Wed, Jun 27, 2001 - Page 1 News List

Lee will stick with KMT `until he dies'

MIXED SIGNALS In a speech delivered to supporters in Los Angeles, the former president denied that he is secretly lending his support to the DPP, but encouraged people to support President Chen Shui-bian

By Joyce Huang  /  STAFF REPORTER , WITH AGENCIES

Former president Lee Teng-hui addresses the audience during a party hosted by Taiwanese-American friends on Monday in Los Angeles.

PHOTO: AP

The 78-year-old former chairman of the KMT said yesterday "I will stick with the party until the day I die" and flatly denied media allegations that he is secretly helping President Chen Shui-bian (陳水扁).

"There are many people who criticize me every day -- just let them. I've given my heart to the nation," Lee Teng-hui (李登輝) told a banquet hall of enthusiastic supporters in Los Angeles yesterday. "Taiwan's freedom and democracy can never be forsaken."

Lee urged the roughly 1,700 overseas Taiwanese in attendance to rally behind Chen so that Taiwan can continue to prosper.

"Taiwan is going through a transition in its economic and political development. We should give [Chen] some time. You can't ask an inexperienced child to run before he learns to walk," Lee said.

"Someone who was defeated [in the presidential election] has been holding Chen back. Let's all advise Chen on what to do instead of dragging him down," Lee added.

The former president also criticized the KMT-controlled legislature for failing to pass laws that would facilitate the DPP government's rule.

Though Lee had told reporters a day earlier that he is in retirement and had no plans to form a new political group, he suggested in his speech yesterday that he may be ready to get back into national politics.

"As long as Taiwan's economic downturn continues, I won't retire," he said excitedly.

Many suspect that Lee plans to encourage his loyalists to leave the party ahead of the legislative elections in December and form a coalition with members of the DPP. Such a move could devastate the KMT.

Lee called on asked attendants of yesterday's banquet to find opportunities to invest in Taiwan, but qualified his remarks by saying he spoke as a civilian and not on behalf of the government.

Lee's speech was punctuated with enthusiastic applause from the audience, who gave him a standing ovation and shouted "Go forward, Taiwan and Lee Teng-hui!"

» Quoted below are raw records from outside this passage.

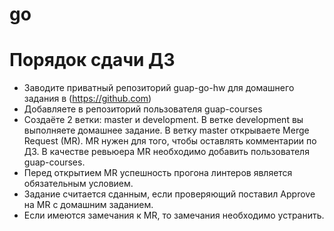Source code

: # go


# Порядок сдачи ДЗ
- Заводите приватный репозиторий guap-go-hw для домашнего задания в (https://github.com)
- Добавляете в репозиторий пользователя guap-courses
- Создаёте 2 ветки: master и development. В ветке development вы выполняете домашнее задание. В ветку master открываете Merge Request (MR). MR нужен для того, чтобы оставлять комментарии по ДЗ. В качестве ревьюера MR необходимо добавить пользователя guap-courses.
- Перед открытием MR успешность прогона линтеров является обязательным условием.
- Задание считается сданным, если проверяющий поставил Approve на MR с домашним заданием.
- Если имеются замечания к MR, то замечания необходимо устранить.

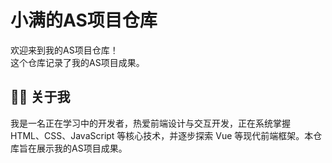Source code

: # 小满的AS项目仓库

欢迎来到我的AS项目仓库！  
这个仓库记录了我的AS项目成果。

## 🧑‍💻 关于我

我是一名正在学习中的开发者，热爱前端设计与交互开发，正在系统掌握 HTML、CSS、JavaScript 等核心技术，并逐步探索 Vue 等现代前端框架。本仓库旨在展示我的AS项目成果。

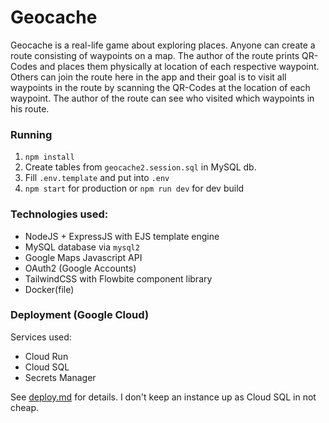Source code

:# Geocache

Geocache is a real-life game about exploring places. Anyone can create a route consisting of waypoints on a map. The author of the route prints QR-Codes and places them physically at location of each respective waypoint. Others can join the route here in the app and their goal is to visit all waypoints in the route by scanning the QR-Codes at the location of each waypoint. The author of the route can see who visited which waypoints in his route.

### Running
1. `npm install`
2. Create tables from `geocache2.session.sql` in MySQL db.
3. Fill `.env.template` and put into `.env`
4. `npm start` for production or `npm run dev` for dev build

### Technologies used:
* NodeJS + ExpressJS with EJS template engine
* MySQL database via `mysql2`
* Google Maps Javascript API
* OAuth2 (Google Accounts)
* TailwindCSS with Flowbite component library
* Docker(file)

### Deployment (Google Cloud)

Services used:
* Cloud Run
* Cloud SQL
* Secrets Manager

See [deploy.md](./deploy.md) for details. I don't keep an instance up as Cloud SQL in not cheap.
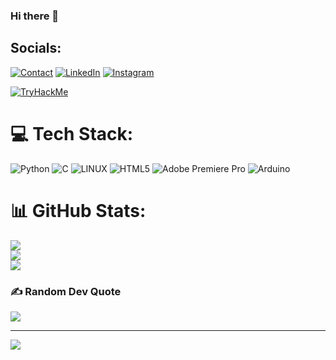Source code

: ### Hi there 👋


##  Socials:
[![Contact](https://img.shields.io/badge/CONTACT-GMAIL-yellow?style=for-the-badge&logo=gmail&logoColor=white)](mailto:metehanuluocak@hotmail.com) [![LinkedIn](https://img.shields.io/badge/LinkedIn-%230077B5.svg?logo=linkedin&logoColor=white)](https://www.linkedin.com/in/metehan-uluocak-286580223/) [![Instagram](https://img.shields.io/badge/Instagram-%23E4405F.svg?logo=Instagram&logoColor=white)](https://instagram.com/mete.ulck)


[<img src="https://tryhackme-badges.s3.amazonaws.com/w1nchester.png" alt="TryHackMe">](https://tryhackme.com/p/w1nchester)


# 💻 Tech Stack:
![Python](https://img.shields.io/badge/python-3670A0?style=for-the-badge&logo=python&logoColor=ffdd54) ![C](https://img.shields.io/badge/c-%2300599C.svg?style=for-the-badge&logo=c&logoColor=white) ![LINUX](https://img.shields.io/badge/Linux-FCC624?style=for-the-badge&logo=linux&logoColor=black) ![HTML5](https://img.shields.io/badge/html5-%23E34F26.svg?style=for-the-badge&logo=html5&logoColor=white) ![Adobe Premiere Pro](https://img.shields.io/badge/Adobe%20Premiere%20Pro-9999FF.svg?style=for-the-badge&logo=Adobe%20Premiere%20Pro&logoColor=white) ![Arduino](https://img.shields.io/badge/-Arduino-00979D?style=for-the-badge&logo=Arduino&logoColor=white) 
# 📊 GitHub Stats:
![](https://github-readme-stats.vercel.app/api?username=erenaltas72&theme=dark&hide_border=false&include_all_commits=false&count_private=false)<br/>
![](https://github-readme-streak-stats.herokuapp.com/?user=erenaltas72&theme=dark&hide_border=false)<br/>
![](https://github-readme-stats.vercel.app/api/top-langs/?username=erenaltas72&theme=dark&hide_border=false&include_all_commits=false&count_private=false&layout=compact)

### ✍️ Random Dev Quote
![](https://quotes-github-readme.vercel.app/api?type=horizontal&theme=dark)

---
[![](https://visitcount.itsvg.in/api?id=erenaltas72&icon=0&color=0)](https://visitcount.itsvg.in)

<!-- Proudly created with GPRM ( https://gprm.itsvg.in ) -->
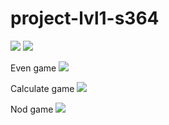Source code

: # project-lvl1-s364
<a href="https://codeclimate.com/github/Enigmadie/project-lvl1-s364/maintainability"><img src="https://api.codeclimate.com/v1/badges/0f4869adbfd9a5bca29e/maintainability" /></a>
<a href="https://travis-ci.org/Enigmadie/project-lvl1-s364"><img src="https://travis-ci.org/Enigmadie/project-lvl1-s364.svg?branch=master" /></a>

Even game
<a href="https://asciinema.org/a/o1fx4jN0qaMwUAbm6sM8PRplE" target="_blank"><img src="https://asciinema.org/a/o1fx4jN0qaMwUAbm6sM8PRplE.png" /></a>

Calculate game
<a href="https://asciinema.org/a/y6auSiEcvrEJt0uLgFTZqYwrU" target="_blank"><img src="https://asciinema.org/a/y6auSiEcvrEJt0uLgFTZqYwrU.png" /></a>

Nod game
<a href="https://asciinema.org/a/L2eAMTd7SAwtQFNdrHMsNEqQI" target="_blank"><img src="https://asciinema.org/a/L2eAMTd7SAwtQFNdrHMsNEqQI.png" /></a>
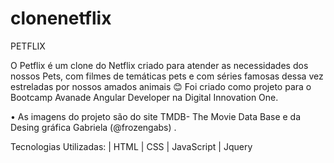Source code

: # clonenetflix
PETFLIX

O Petflix é um clone do Netflix criado para atender as necessidades dos nossos Pets, com filmes de temáticas pets e com séries famosas dessa vez estreladas por nossos amados animais 😊
Foi criado como projeto para o Bootcamp Avanade Angular Developer na Digital Innovation One.

•	As imagens do projeto são do site TMDB- The Movie Data Base e da Desing gráfica Gabriela (@frozengabs) .


Tecnologias Utilizadas:
| HTML
| CSS
| JavaScript
| Jquery
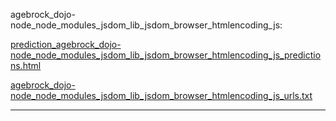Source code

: agebrock_dojo-node_node_modules_jsdom_lib_jsdom_browser_htmlencoding_js: 

[prediction_agebrock_dojo-node_node_modules_jsdom_lib_jsdom_browser_htmlencoding_js_predictions.html](./prediction_agebrock_dojo-node_node_modules_jsdom_lib_jsdom_browser_htmlencoding_js_predictions.html)

[agebrock_dojo-node_node_modules_jsdom_lib_jsdom_browser_htmlencoding_js_urls.txt](./agebrock_dojo-node_node_modules_jsdom_lib_jsdom_browser_htmlencoding_js_urls.txt)

<hr>
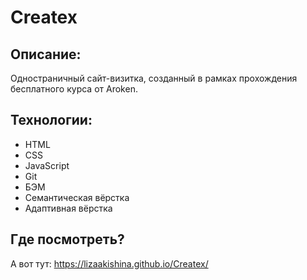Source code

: # Createx

## Описание:
Одностраничный сайт-визитка, созданный в рамках прохождения бесплатного курса от Aroken.

## Технологии:

- HTML
- CSS
- JavaScript
- Git
- БЭМ
- Семантическая вёрстка
- Адаптивная вёрстка

## Где посмотреть?

А вот тут: 
https://lizaakishina.github.io/Createx/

They then sang a Taiwanese folk song: We can win only if we fight.

A few dozen protesters waited for him outside the banquet venue, waving signs showing support for a unified China and accusing Lee of corruption. ``Go home Lee,'' the crowd chanted.

Before yesterday's banquet, Lee and his wife Tseng Wen-hui (曾文惠) toured former US president Ronald Reagan's library in the morning on the first leg of his 10-day visit to the US.

They travel to Cornell University in New York today.

Meanwhile, controversy over a much-rumored political group backed by Lee continues to draw concern within the DPP.

The party's chairman and mayor of Kaohsiung, Frank Hsieh (謝長廷), had a private luncheon with Chen yesterday to discuss possible developments.

However, Hsieh later refused to reveal any details of their meeting, saying only that "the party will adopt an electoral strategy of joint campaigning."

Senior Advisor to the President Yao Chia-wen (姚嘉文), who attended the meeting, told the Taipei Times yesterday that "both Chen and Hsieh supported Lee's proposal [to form a new political group] at the luncheon," refusing to elaborate any further.

Yesterday however, DPP Secretary General Wu Nai-jen (吳乃仁), continued to express his concern that the rumored pro-Lee coalition has not yet mapped out an electoral strategy that would prevent it from encroaching on the DPP's support base.